How suddenly the private
is revealed in a bombed-out city,
how the blue and white striped wallpaper
of a second-storey bedroom is now
exposed to the lightly falling snow
as if the room had answered the explosion
wearing only its striped pyjamas.
Some neighbours and soldiers
poke around in the rubble below
and stare up at the hanging staircase,
the portrait of a grandfather,
a door dangling from a single hinge.
And the bathroom looks almost embarrassed
by its uncovered ochre walls,
the twisted mess of its plumbing,
the sink sinking to its knees,
the ripped shower curtain,
the torn goldfish trailing bubbles.
It’s like a dollhouse view
as if a child on its knees could reach in
and pick up the bureau, straighten a picture.

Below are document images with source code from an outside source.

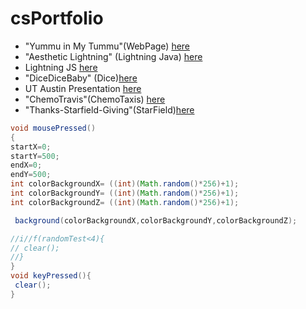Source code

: # csPortfolio
* "Yummu in My Tummu"(WebPage) [here](https://taburaa.github.io/YummuInMyTummu/1test/tummu.html)
* "Aesthetic Lightning" (Lightning Java) [here](https://taburaa.github.io/lightning2/)
* Lightning JS [here]()
* "DiceDiceBaby" (Dice)[here](https://taburaa.github.io/dice3/)
* UT Austin Presentation [here](https://taburaa.github.io/CollegePresentation/yo.html)
* "ChemoTravis"(ChemoTaxis) [here](https://taburaa.github.io/chemotaxis4/AJsound/)
* "Thanks-Starfield-Giving"(StarField)[here](https://taburaa.github.io/starfield5/)
```Java
void mousePressed()
{
startX=0;
startY=500;
endX=0;
endY=500;
int colorBackgroundX= ((int)(Math.random()*256)+1);
int colorBackgroundY= ((int)(Math.random()*256)+1);
int colorBackgroundZ= ((int)(Math.random()*256)+1);

 background(colorBackgroundX,colorBackgroundY,colorBackgroundZ); 

//i//f(randomTest<4){
// clear(); 
//}
}
void keyPressed(){
 clear(); 
}
```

Or it might be a room on a stage
in a play with no characters,
no dialogue or audience,
no beginning, middle and end –
just the broken furniture in the street,
a shoe among the cinder blocks,
a light snow still falling
on a distant steeple, and people
crossing a bridge that still stands.
And beyond that – crows in a tree,
the statue of a leader on a horse,
and clouds that look like smoke,
and even farther on, in another country
on a blanket under a shade tree,
a man pouring wine into two glasses
and a woman sliding out
the wooden pegs of a wicker hamper
filled with bread, cheese and several kinds of olives.